One of the evening’s most interesting questions came from a North York caller who had purchased his home three years ago.
After closing the deal, he discovered that the back yard contained a buried swimming pool covered over with grass. When it rains, he said, the yard doesn’t drain properly and becomes one big grassy swamp.
It turned out that before closing, the seller had discussed with his next-door neighbour whether to disclose the buried pool to the buyer. But he decided to keep quiet.
The caller wanted to know if he had any recourse against anyone, and if the seller had an obligation to disclose the buried pool.
Coincidentally, a similar problem arose in my practice last week.
Clients of mine were selling a house not far from the underground tunnels of the Bloor-Danforth subway.
Back in the late 1970s, the municipality of Metropolitan Toronto acquired a subsurface easement underneath hundreds if not thousands of houses along the subway right-of-way. The easement, or right-of-way, allows the city to access the subway tunnels underground without disturbing the surface use of the houses.
The sellers forgot about the easement until the purchaser’s lawyer discovered it in his title search. Now the buyers want a price reduction.
The area of law relating to the existence of a buried swimming pool or oil tank, or a subsurface subway easement is the doctrine of patent and latent defects.
This doctrine is an extension of the caveat emptor rule buyer beware.
A patent or obvious defect is one which a reasonably prudent buyer could discover on an inspection of the property such as crumbling brickwork, leaky roof, defective windows and doors, and faulty faucets.
A buyer cannot back out of a contract or get a price reduction if there is a patent defect, which he or she could or should have discovered.
A latent or hidden defect is another matter entirely. These are defects that only an expert inspection might detect.

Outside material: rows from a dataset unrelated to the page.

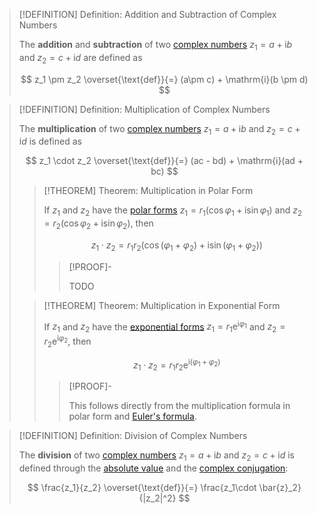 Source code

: >[!DEFINITION] Definition: Addition and Subtraction of Complex Numbers
>
>The **addition** and **subtraction** of two [complex numbers](Complex%20Number.md) $z_1 = a + \mathrm{i}b$ and $z_2 = c +\mathrm{i}d$ are defined as
>
>$$
>z_1 \pm z_2 \overset{\text{def}}{=} (a\pm c) + \mathrm{i}(b \pm d)
>$$

>[!DEFINITION] Definition: Multiplication of Complex Numbers
>
>The **multiplication** of two [complex numbers](Complex%20Number.md) $z_1 = a + \mathrm{i}b$ and $z_2 = c +\mathrm{i}d$ is defined as
>
>$$
>z_1 \cdot z_2 \overset{\text{def}}{=} (ac - bd) + \mathrm{i}(ad + bc)
>$$
>
>>[!THEOREM] Theorem: Multiplication in Polar Form
>>
>>If $z_1$ and $z_2$ have the [polar forms](Polar%20Form%20of%20Complex%20Numbers.md) $z_1 = r_1(\cos \varphi_1 +\mathrm{i}\sin\varphi_1)$ and $z_2 = r_2(\cos \varphi_2 +\mathrm{i}\sin\varphi_2)$, then
>>
>>$$
>>z_1\cdot z_2 = r_1r_2(\cos (\varphi_1+\varphi_2) +\mathrm{i}\sin(\varphi_1+\varphi_2))
>>$$
>>
>>>[!PROOF]-
>>>
>>>TODO
>>>
>>
>
>>[!THEOREM] Theorem: Multiplication in Exponential Form
>>
>>If $z_1$ and $z_2$ have the [exponential forms](Exponential%20Form%20of%20Complex%20Numbers.md) $z_1 = r_1\mathrm{e}^{\mathrm{i}\varphi_1}$ and $z_2 = r_2\mathrm{e}^{\mathrm{i}\varphi_2}$, then
>>
>>$$
>>z_1 \cdot z_2 = r_1r_2\mathrm{e}^{\mathrm{i}(\varphi_1+\varphi_2)}
>>$$
>>
>>>[!PROOF]-
>>>
>>>This follows directly from the multiplication formula in polar form and [Euler's formula](Euler's%20Formula.md).
>>>
>>
>>

>[!DEFINITION] Definition: Division of Complex Numbers
>
>The **division** of two [complex numbers](Complex%20Number.md) $z_1 = a + \mathrm{i}b$ and $z_2 = c +\mathrm{i}d$ is defined through the [absolute value](Absolute%20Value%20of%20a%20Complex%20Number.md) and the [complex conjugation](Complex%20Conjugation/Complex%20Conjugate.md):
>
>$$
>\frac{z_1}{z_2} \overset{\text{def}}{=} \frac{z_1\cdot \bar{z}_2}{|z_2|^2}
>$$
>
>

Improper foundations or a structural weakness eventually resulting in wall cracks or a sagging floor might be latent defects.
The law presumes that latent defects are unknown to both buyer and seller. Depending on the circumstances, a buyer may be forced to close, or he may be allowed to back out of the deal. Occasionally, he can obtain a price reduction.

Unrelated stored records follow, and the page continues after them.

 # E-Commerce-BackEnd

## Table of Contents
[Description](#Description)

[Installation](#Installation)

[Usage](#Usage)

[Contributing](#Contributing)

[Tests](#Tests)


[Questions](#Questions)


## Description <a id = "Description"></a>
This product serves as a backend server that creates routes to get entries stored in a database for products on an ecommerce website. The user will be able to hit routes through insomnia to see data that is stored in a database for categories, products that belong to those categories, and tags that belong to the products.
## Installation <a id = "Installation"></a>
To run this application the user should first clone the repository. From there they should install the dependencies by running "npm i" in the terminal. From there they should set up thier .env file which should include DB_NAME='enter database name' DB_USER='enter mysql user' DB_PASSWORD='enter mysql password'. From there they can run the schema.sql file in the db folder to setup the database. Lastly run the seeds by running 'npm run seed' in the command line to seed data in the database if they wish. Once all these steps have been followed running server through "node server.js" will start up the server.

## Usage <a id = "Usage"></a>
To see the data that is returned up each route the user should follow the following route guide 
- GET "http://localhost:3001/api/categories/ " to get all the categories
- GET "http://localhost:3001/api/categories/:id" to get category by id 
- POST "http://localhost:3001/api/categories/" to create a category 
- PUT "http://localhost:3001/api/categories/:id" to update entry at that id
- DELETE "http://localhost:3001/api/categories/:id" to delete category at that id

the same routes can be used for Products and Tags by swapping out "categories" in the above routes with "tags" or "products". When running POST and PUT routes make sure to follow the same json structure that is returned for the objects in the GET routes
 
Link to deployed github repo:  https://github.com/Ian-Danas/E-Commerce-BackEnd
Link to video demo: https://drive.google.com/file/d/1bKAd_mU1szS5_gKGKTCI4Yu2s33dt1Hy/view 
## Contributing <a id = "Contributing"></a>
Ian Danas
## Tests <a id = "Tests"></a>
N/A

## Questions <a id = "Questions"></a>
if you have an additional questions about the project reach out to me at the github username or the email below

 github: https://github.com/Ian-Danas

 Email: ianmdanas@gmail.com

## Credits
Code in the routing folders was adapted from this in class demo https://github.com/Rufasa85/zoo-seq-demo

A third category of defect is the concealed defect one where the seller knows about the defect but does not tell the buyer.
If the seller actively conceals a defect, a court may view his or her actions as fraudulent, and award damages to the buyer.
There have been court cases, for example, where sellers got hit in court with damages for building interior walls to hide a leaky basement or termite infestation.
But the law starts to get muddy when a seller is aware of a defect that a buyer might or might not notice like the buried swimming pool but simply keeps quiet about it.
Back in 1960, professor (later chief justice) Bora Laskin lectured at the Law Society on this area of law.
Assuming there was no fraud, mistake or misrepresentation, Laskin concluded that the doctrine of buyer beware applies.
"A purchaser takes existing property as [he] finds it," wrote Laskin, "whether [the property] be dilapidated, bug-infested or otherwise uninhabitable" unless the purchaser protects himself by terms in the contract.
As recently as 1995, in the landmark Tony’s Broadloom case, an Ontario court followed Laskin’s view and ruled that a seller did not have to disclose either latent or patent defects. In that case, the soil had significant varsol contamination.
Despite some conflicting views, the courts are starting to rule that potential hazards relating to health and safety must now be disclosed.
Writing in a Law Society paper a few years ago, Toronto lawyer Brian Bucknall said that the practice is moving toward a standard of candid disclosure.
Unfortunately, there is no simple answer to the question of whether the seller should have disclosed the buried swimming pool.
The law is not clear in this area, and there is no predicting what a court might say in the future.
The underground subway easement is a different matter. Since it does not affect day-to-day use of the house, there may be a good argument that the easement is not even a defect.
It’s very easy to say that the best policy is always full disclosure. In the real world, however, with real buyers, real sellers and real defects, it’s not quite that simple.